# Autonomous Reduction and Analysis of 2D Diffraction and Scattering Data

**Authors:** Anna H Merritt, Wenqian Xu, Olaf Borkiewicz, Miaoqi Chu, Nicholas Schwarz, Brian Toby, James Weng

PMC · DOI: 10.1063/4.0000939 · 2025-10-27

## TL;DR

This paper introduces an autonomous pipeline for analyzing 2D diffraction data, preserving spatial information while providing real-time feedback to users.

## Contribution

A novel pipeline that retains 2D data features and provides real-time analysis with a user interface for live decision-making.

## Key findings

- The pipeline classifies outlier pixel clusters into spots and texture arcs for better peak identification.
- Real-time UI displays integration results, outlier masks, and image statistics for immediate user feedback.
- Cosine similarity between images helps track changes in diffraction patterns dynamically.

## Abstract

Current data reduction methods for synchrotron powder diffraction and total scattering experiments involve multiple steps of calibration, masking, and integration of up to thousands of 2D images. The established method of 1D integration helps make this flow of information more human- readable at the cost of azimuthal information such as preferred orientation or the location and number of single crystal diffraction spots. Direct inspection of each 2D image for such information becomes nigh impossible with the amount of data produced per experiment.

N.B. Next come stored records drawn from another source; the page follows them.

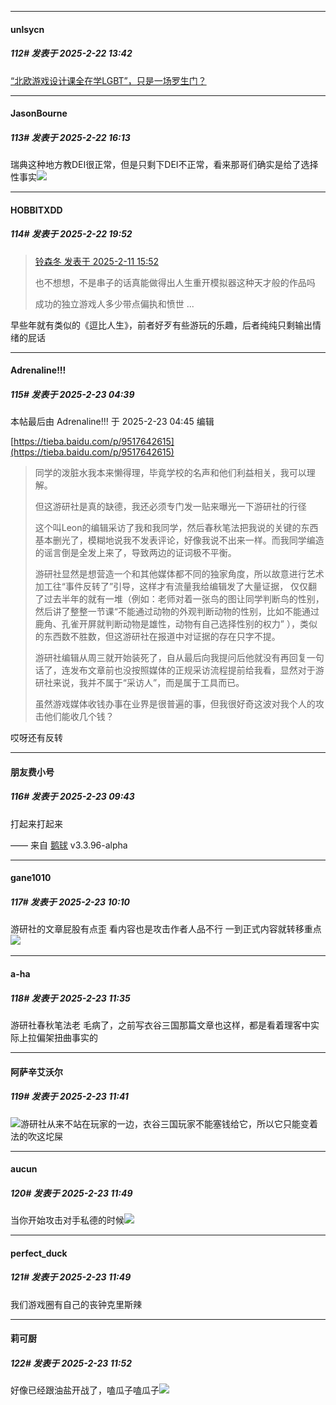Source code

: ﻿
*****

####  unlsycn  
##### 112#       发表于 2025-2-22 13:42

[“北欧游戏设计课全在学LGBT”，只是一场罗生门？](https://mp.weixin.qq.com/s?__biz=MzIzNzM3NzE2MA==&amp;mid=2247737775&amp;idx=1&amp;sn=75592ebf6e626a28374caecdd5385463)


*****

####  JasonBourne  
##### 113#       发表于 2025-2-22 16:13

瑞典这种地方教DEI很正常，但是只剩下DEI不正常，看来那哥们确实是给了选择性事实<img src="https://static.saraba1st.com/image/smiley/face2017/001.png" referrerpolicy="no-referrer">


*****

####  HOBBITXDD  
##### 114#       发表于 2025-2-22 19:52

<blockquote><a href="httphttps://bbs.saraba1st.com/2b/forum.php?mod=redirect&amp;goto=findpost&amp;pid=67395925&amp;ptid=2209325" target="_blank">铃森冬 发表于 2025-2-11 15:52</a>

也不想想，不是串子的话真能做得出人生重开模拟器这种天才般的作品吗

成功的独立游戏人多少带点偏执和愤世 ...</blockquote>
早些年就有类似的《逗比人生》，前者好歹有些游玩的乐趣，后者纯纯只剩输出情绪的屁话


*****

####  Adrenaline!!!  
##### 115#       发表于 2025-2-23 04:39

 本帖最后由 Adrenaline!!! 于 2025-2-23 04:45 编辑 

[https://tieba.baidu.com/p/9517642615](https://tieba.baidu.com/p/9517642615) <blockquote>同学的泼脏水我本来懒得理，毕竟学校的名声和他们利益相关，我可以理解。

但这游研社是真的缺德，我还必须专门发一贴来曝光一下游研社的行径

这个叫Leon的编辑采访了我和我同学，然后春秋笔法把我说的关键的东西基本删光了，模糊地说我不发表评论，好像我说不出来一样。而我同学编造的谣言倒是全发上来了，导致两边的证词极不平衡。

游研社显然是想营造一个和其他媒体都不同的独家角度，所以故意进行艺术加工往“事件反转了”引导，这样才有流量我给编辑发了大量证据， 仅仅翻了过去半年的就有一堆（例如：老师对着一张鸟的图让同学判断鸟的性别，然后讲了整整一节课“不能通过动物的外观判断动物的性别，比如不能通过鹿角、孔雀开屏就判断动物是雄性，动物有自己选择性别的权力” ），类似的东西数不胜数，但这游研社在报道中对证据的存在只字不提。

游研社编辑从周三就开始装死了，自从最后向我提问后他就没有再回复一句话了，连发布文章前也没按照媒体的正规采访流程提前给我看，显然对于游研社来说，我并不属于“采访人”，而是属于工具而已。

虽然游戏媒体收钱办事在业界是很普遍的事，但我很好奇这波对我个人的攻击他们能收几个钱？</blockquote>

哎呀还有反转


*****

####  朋友费小号  
##### 116#       发表于 2025-2-23 09:43

打起来打起来

—— 来自 [鹅球](https://www.pgyer.com/xfPejhuq) v3.3.96-alpha


*****

####  gane1010  
##### 117#       发表于 2025-2-23 10:10

游研社的文章屁股有点歪 看内容也是攻击作者人品不行 一到正式内容就转移重点<img src="https://static.saraba1st.com/image/smiley/face2017/067.png" referrerpolicy="no-referrer">  


*****

####  a-ha  
##### 118#       发表于 2025-2-23 11:35

游研社春秋笔法老 毛病了，之前写衣谷三国那篇文章也这样，都是看着理客中实际上拉偏架扭曲事实的


*****

####  阿萨辛艾沃尔  
##### 119#       发表于 2025-2-23 11:41

<img src="https://static.saraba1st.com/image/smiley/face2017/031.png" referrerpolicy="no-referrer">游研社从来不站在玩家的一边，衣谷三国玩家不能塞钱给它，所以它只能变着法的吹这坨屎


*****

####  aucun  
##### 120#       发表于 2025-2-23 11:49

当你开始攻击对手私德的时候<img src="https://static.saraba1st.com/image/smiley/face2017/048.png" referrerpolicy="no-referrer">


*****

####  perfect_duck  
##### 121#       发表于 2025-2-23 11:49

我们游戏圈有自己的丧钟克里斯辣

*****

####  莉可厨  
##### 122#       发表于 2025-2-23 11:52

好像已经跟油盐开战了，嗑瓜子嗑瓜子<img src="https://static.saraba1st.com/image/smiley/face2017/037.png" referrerpolicy="no-referrer">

The primary goal of this project is to develop a data analysis and reduction pipeline which retains such information while autonomously performing common steps such as masking and integration for the user. These results are then shown to the user in a convenient user interface in real time, allowing for live evaluation and decision making in the middle of an experiment. The first step in retaining the 2D information is classification of outlier pixel clusters into spots and texture arcs. The differences in integrating with and without each set of outliers is shown to the user in a UI alongside the original image and outlier masks to aid in identifying peaks resulting from each type. Statistics on the position and area of these clusters as well as the cosine similarity between subsequent images are also shown in the UI.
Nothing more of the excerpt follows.